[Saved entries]
■ ■ ■ ■ ■

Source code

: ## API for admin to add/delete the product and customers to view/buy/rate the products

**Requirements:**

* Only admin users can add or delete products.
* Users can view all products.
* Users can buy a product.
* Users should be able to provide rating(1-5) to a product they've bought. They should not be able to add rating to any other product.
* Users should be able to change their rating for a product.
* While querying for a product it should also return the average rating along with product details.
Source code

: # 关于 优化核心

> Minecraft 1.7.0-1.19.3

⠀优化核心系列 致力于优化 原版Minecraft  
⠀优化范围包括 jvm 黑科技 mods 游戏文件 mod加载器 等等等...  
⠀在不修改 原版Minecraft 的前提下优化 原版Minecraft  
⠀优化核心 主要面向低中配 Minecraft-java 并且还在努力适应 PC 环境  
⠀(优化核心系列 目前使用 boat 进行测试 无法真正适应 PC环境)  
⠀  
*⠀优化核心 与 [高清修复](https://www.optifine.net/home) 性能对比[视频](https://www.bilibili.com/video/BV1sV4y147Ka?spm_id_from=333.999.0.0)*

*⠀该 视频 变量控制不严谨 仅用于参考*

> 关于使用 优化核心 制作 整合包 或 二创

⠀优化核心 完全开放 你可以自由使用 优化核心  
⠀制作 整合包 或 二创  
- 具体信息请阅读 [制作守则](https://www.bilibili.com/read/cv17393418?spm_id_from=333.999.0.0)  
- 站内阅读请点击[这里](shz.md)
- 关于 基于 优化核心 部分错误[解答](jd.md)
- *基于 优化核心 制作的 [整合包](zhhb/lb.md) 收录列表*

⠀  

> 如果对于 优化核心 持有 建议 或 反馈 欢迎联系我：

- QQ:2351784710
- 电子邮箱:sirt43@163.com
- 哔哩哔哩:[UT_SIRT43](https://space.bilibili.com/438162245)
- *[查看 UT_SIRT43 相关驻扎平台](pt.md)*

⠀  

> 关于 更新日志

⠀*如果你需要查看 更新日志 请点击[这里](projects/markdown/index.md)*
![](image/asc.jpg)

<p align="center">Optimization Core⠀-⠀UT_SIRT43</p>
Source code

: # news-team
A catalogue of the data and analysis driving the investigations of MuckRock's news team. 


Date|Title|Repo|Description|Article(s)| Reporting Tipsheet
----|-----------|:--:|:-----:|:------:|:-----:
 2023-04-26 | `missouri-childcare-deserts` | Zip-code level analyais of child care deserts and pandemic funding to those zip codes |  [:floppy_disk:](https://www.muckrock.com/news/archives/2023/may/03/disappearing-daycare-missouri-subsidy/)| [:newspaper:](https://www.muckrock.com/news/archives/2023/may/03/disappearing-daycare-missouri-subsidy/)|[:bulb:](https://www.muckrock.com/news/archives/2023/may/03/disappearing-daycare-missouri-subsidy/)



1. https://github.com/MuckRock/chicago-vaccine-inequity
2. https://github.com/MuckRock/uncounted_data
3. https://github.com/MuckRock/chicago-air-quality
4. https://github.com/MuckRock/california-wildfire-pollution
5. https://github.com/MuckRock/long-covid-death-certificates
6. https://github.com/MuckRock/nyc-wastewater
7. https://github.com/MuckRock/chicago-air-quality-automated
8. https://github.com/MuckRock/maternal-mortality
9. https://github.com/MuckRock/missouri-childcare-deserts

■ ■ ■ ■ ■

▶ Your task:
Would you print all of the entries exactly as they stand?

▶ Exercise answer:
Source code

: ## API for admin to add/delete the product and customers to view/buy/rate the products

**Requirements:**

* Only admin users can add or delete products.
* Users can view all products.
* Users can buy a product.
* Users should be able to provide rating(1-5) to a product they've bought. They should not be able to add rating to any other product.
* Users should be able to change their rating for a product.
* While querying for a product it should also return the average rating along with product details.
Source code

: # 关于 优化核心

> Minecraft 1.7.0-1.19.3

⠀优化核心系列 致力于优化 原版Minecraft  
⠀优化范围包括 jvm 黑科技 mods 游戏文件 mod加载器 等等等...  
⠀在不修改 原版Minecraft 的前提下优化 原版Minecraft  
⠀优化核心 主要面向低中配 Minecraft-java 并且还在努力适应 PC 环境  
⠀(优化核心系列 目前使用 boat 进行测试 无法真正适应 PC环境)  
⠀  
*⠀优化核心 与 [高清修复](https://www.optifine.net/home) 性能对比[视频](https://www.bilibili.com/video/BV1sV4y147Ka?spm_id_from=333.999.0.0)*

*⠀该 视频 变量控制不严谨 仅用于参考*

> 关于使用 优化核心 制作 整合包 或 二创

⠀优化核心 完全开放 你可以自由使用 优化核心  
⠀制作 整合包 或 二创  
- 具体信息请阅读 [制作守则](https://www.bilibili.com/read/cv17393418?spm_id_from=333.999.0.0)  
- 站内阅读请点击[这里](shz.md)
- 关于 基于 优化核心 部分错误[解答](jd.md)
- *基于 优化核心 制作的 [整合包](zhhb/lb.md) 收录列表*

⠀  

> 如果对于 优化核心 持有 建议 或 反馈 欢迎联系我：

- QQ:2351784710
- 电子邮箱:sirt43@163.com
- 哔哩哔哩:[UT_SIRT43](https://space.bilibili.com/438162245)
- *[查看 UT_SIRT43 相关驻扎平台](pt.md)*

⠀  

> 关于 更新日志

⠀*如果你需要查看 更新日志 请点击[这里](projects/markdown/index.md)*
![](image/asc.jpg)

<p align="center">Optimization Core⠀-⠀UT_SIRT43</p>
Source code

: # news-team
A catalogue of the data and analysis driving the investigations of MuckRock's news team. 


Date|Title|Repo|Description|Article(s)| Reporting Tipsheet
----|-----------|:--:|:-----:|:------:|:-----:
 2023-04-26 | `missouri-childcare-deserts` | Zip-code level analyais of child care deserts and pandemic funding to those zip codes |  [:floppy_disk:](https://www.muckrock.com/news/archives/2023/may/03/disappearing-daycare-missouri-subsidy/)| [:newspaper:](https://www.muckrock.com/news/archives/2023/may/03/disappearing-daycare-missouri-subsidy/)|[:bulb:](https://www.muckrock.com/news/archives/2023/may/03/disappearing-daycare-missouri-subsidy/)



1. https://github.com/MuckRock/chicago-vaccine-inequity
2. https://github.com/MuckRock/uncounted_data
3. https://github.com/MuckRock/chicago-air-quality
4. https://github.com/MuckRock/california-wildfire-pollution
5. https://github.com/MuckRock/long-covid-death-certificates
6. https://github.com/MuckRock/nyc-wastewater
7. https://github.com/MuckRock/chicago-air-quality-automated
8. https://github.com/MuckRock/maternal-mortality
9. https://github.com/MuckRock/missouri-childcare-deserts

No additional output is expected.